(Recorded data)
****************************************
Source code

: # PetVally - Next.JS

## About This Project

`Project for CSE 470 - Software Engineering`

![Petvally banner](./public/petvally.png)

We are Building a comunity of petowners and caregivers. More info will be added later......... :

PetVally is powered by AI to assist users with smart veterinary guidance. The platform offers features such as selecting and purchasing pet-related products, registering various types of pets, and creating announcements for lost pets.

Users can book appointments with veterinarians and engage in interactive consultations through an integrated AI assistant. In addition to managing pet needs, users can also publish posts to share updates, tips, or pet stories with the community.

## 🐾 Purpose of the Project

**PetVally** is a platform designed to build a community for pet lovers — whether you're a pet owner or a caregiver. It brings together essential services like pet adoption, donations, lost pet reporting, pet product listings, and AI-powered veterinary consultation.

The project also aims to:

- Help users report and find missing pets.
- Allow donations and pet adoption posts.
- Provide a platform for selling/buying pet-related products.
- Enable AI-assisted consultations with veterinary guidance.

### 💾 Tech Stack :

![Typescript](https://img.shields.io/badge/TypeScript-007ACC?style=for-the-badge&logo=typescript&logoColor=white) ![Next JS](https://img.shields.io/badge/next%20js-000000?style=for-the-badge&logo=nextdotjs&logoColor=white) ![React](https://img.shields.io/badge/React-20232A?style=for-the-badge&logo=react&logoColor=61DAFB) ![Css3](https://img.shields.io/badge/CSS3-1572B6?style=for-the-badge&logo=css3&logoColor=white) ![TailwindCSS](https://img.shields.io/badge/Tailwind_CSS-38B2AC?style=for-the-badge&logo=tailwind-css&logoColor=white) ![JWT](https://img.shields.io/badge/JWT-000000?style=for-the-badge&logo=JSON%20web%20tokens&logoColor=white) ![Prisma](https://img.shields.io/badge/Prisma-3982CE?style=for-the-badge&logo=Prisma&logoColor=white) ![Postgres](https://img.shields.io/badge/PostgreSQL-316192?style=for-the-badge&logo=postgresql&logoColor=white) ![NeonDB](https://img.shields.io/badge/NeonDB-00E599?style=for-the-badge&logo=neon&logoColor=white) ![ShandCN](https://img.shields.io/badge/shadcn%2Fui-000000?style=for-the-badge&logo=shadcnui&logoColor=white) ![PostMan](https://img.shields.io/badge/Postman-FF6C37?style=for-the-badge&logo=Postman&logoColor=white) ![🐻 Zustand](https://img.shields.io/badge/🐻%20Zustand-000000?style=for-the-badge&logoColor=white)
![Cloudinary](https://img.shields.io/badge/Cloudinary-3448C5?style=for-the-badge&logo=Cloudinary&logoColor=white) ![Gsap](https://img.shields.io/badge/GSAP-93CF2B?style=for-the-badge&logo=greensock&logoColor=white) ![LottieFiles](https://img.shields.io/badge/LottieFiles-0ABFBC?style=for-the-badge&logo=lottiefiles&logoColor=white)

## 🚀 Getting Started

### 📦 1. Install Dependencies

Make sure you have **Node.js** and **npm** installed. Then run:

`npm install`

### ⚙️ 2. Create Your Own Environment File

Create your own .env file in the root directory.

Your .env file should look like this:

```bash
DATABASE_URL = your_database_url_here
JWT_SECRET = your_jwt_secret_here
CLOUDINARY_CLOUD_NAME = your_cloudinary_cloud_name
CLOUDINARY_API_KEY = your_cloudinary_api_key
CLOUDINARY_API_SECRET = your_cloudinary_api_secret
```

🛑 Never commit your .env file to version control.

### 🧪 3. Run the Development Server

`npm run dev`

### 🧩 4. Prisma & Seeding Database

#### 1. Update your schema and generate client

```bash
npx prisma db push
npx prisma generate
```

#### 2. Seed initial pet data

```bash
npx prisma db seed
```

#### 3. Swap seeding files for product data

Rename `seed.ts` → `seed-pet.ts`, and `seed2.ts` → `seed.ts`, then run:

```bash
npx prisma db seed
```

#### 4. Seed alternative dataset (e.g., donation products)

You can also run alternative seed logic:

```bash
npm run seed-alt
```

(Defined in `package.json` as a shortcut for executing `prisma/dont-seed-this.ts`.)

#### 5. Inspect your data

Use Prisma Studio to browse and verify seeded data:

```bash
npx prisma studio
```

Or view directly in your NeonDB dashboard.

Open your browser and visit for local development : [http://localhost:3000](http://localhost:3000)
****************************************
Problem description: Up to and including the final line of the data above, please copy every line exactly, starting from the one that contains "#### 2. Seed initial pet data".

Result of this task:
#### 2. Seed initial pet data

```bash
npx prisma db seed
```

#### 3. Swap seeding files for product data

Rename `seed.ts` → `seed-pet.ts`, and `seed2.ts` → `seed.ts`, then run:

```bash
npx prisma db seed
```

#### 4. Seed alternative dataset (e.g., donation products)

You can also run alternative seed logic:

```bash
npm run seed-alt
```

(Defined in `package.json` as a shortcut for executing `prisma/dont-seed-this.ts`.)

#### 5. Inspect your data

Use Prisma Studio to browse and verify seeded data:

```bash
npx prisma studio
```

Or view directly in your NeonDB dashboard.

Open your browser and visit for local development : [http://localhost:3000](http://localhost:3000)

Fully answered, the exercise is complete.